Your task:
Return every line of the data exactly as it appears.

Data records:

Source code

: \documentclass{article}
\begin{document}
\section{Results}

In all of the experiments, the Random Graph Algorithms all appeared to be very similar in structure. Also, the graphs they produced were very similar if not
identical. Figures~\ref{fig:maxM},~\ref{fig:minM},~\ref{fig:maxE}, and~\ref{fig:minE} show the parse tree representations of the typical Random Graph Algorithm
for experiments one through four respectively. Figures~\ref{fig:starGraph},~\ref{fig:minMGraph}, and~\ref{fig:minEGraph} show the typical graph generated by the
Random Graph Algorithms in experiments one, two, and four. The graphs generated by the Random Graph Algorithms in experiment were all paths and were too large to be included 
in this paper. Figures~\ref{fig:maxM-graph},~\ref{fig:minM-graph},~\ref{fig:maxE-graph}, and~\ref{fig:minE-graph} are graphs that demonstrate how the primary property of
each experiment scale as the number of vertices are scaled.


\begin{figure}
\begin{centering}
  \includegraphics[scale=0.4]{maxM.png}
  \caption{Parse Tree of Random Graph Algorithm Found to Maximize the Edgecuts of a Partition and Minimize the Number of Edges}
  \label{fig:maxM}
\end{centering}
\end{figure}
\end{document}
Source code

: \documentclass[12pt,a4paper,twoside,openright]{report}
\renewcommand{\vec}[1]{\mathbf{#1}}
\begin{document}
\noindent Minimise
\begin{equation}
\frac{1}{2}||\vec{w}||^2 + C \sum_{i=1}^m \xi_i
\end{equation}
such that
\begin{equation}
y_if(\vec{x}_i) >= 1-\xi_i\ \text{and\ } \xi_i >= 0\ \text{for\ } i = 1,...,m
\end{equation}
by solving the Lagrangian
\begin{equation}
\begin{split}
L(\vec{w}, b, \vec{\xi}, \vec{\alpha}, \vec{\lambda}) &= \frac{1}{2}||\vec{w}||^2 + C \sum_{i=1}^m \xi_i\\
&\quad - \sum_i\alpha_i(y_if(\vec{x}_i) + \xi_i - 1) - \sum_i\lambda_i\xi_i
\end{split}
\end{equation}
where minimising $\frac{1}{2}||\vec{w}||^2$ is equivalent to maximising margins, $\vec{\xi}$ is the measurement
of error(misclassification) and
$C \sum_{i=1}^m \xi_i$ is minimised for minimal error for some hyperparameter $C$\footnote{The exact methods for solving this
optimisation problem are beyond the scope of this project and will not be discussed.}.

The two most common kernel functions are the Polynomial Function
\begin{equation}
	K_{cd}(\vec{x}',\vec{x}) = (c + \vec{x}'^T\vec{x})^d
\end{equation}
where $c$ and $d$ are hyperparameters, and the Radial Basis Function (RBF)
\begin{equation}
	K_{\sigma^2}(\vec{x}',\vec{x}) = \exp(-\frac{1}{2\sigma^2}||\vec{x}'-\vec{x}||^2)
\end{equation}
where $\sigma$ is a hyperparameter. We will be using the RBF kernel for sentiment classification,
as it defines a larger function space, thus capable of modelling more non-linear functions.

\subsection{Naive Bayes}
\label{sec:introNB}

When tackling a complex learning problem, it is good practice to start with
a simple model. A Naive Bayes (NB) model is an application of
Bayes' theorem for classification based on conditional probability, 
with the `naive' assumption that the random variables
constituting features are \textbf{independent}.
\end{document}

Answer to the problem:
Source code

: \documentclass{article}
\begin{document}
\section{Results}

In all of the experiments, the Random Graph Algorithms all appeared to be very similar in structure. Also, the graphs they produced were very similar if not
identical. Figures~\ref{fig:maxM},~\ref{fig:minM},~\ref{fig:maxE}, and~\ref{fig:minE} show the parse tree representations of the typical Random Graph Algorithm
for experiments one through four respectively. Figures~\ref{fig:starGraph},~\ref{fig:minMGraph}, and~\ref{fig:minEGraph} show the typical graph generated by the
Random Graph Algorithms in experiments one, two, and four. The graphs generated by the Random Graph Algorithms in experiment were all paths and were too large to be included 
in this paper. Figures~\ref{fig:maxM-graph},~\ref{fig:minM-graph},~\ref{fig:maxE-graph}, and~\ref{fig:minE-graph} are graphs that demonstrate how the primary property of
each experiment scale as the number of vertices are scaled.


\begin{figure}
\begin{centering}
  \includegraphics[scale=0.4]{maxM.png}
  \caption{Parse Tree of Random Graph Algorithm Found to Maximize the Edgecuts of a Partition and Minimize the Number of Edges}
  \label{fig:maxM}
\end{centering}
\end{figure}
\end{document}
Source code

: \documentclass[12pt,a4paper,twoside,openright]{report}
\renewcommand{\vec}[1]{\mathbf{#1}}
\begin{document}
\noindent Minimise
\begin{equation}
\frac{1}{2}||\vec{w}||^2 + C \sum_{i=1}^m \xi_i
\end{equation}
such that
\begin{equation}
y_if(\vec{x}_i) >= 1-\xi_i\ \text{and\ } \xi_i >= 0\ \text{for\ } i = 1,...,m
\end{equation}
by solving the Lagrangian
\begin{equation}
\begin{split}
L(\vec{w}, b, \vec{\xi}, \vec{\alpha}, \vec{\lambda}) &= \frac{1}{2}||\vec{w}||^2 + C \sum_{i=1}^m \xi_i\\
&\quad - \sum_i\alpha_i(y_if(\vec{x}_i) + \xi_i - 1) - \sum_i\lambda_i\xi_i
\end{split}
\end{equation}
where minimising $\frac{1}{2}||\vec{w}||^2$ is equivalent to maximising margins, $\vec{\xi}$ is the measurement
of error(misclassification) and
$C \sum_{i=1}^m \xi_i$ is minimised for minimal error for some hyperparameter $C$\footnote{The exact methods for solving this
optimisation problem are beyond the scope of this project and will not be discussed.}.

The two most common kernel functions are the Polynomial Function
\begin{equation}
	K_{cd}(\vec{x}',\vec{x}) = (c + \vec{x}'^T\vec{x})^d
\end{equation}
where $c$ and $d$ are hyperparameters, and the Radial Basis Function (RBF)
\begin{equation}
	K_{\sigma^2}(\vec{x}',\vec{x}) = \exp(-\frac{1}{2\sigma^2}||\vec{x}'-\vec{x}||^2)
\end{equation}
where $\sigma$ is a hyperparameter. We will be using the RBF kernel for sentiment classification,
as it defines a larger function space, thus capable of modelling more non-linear functions.

\subsection{Naive Bayes}
\label{sec:introNB}

When tackling a complex learning problem, it is good practice to start with
a simple model. A Naive Bayes (NB) model is an application of
Bayes' theorem for classification based on conditional probability, 
with the `naive' assumption that the random variables
constituting features are \textbf{independent}.
\end{document}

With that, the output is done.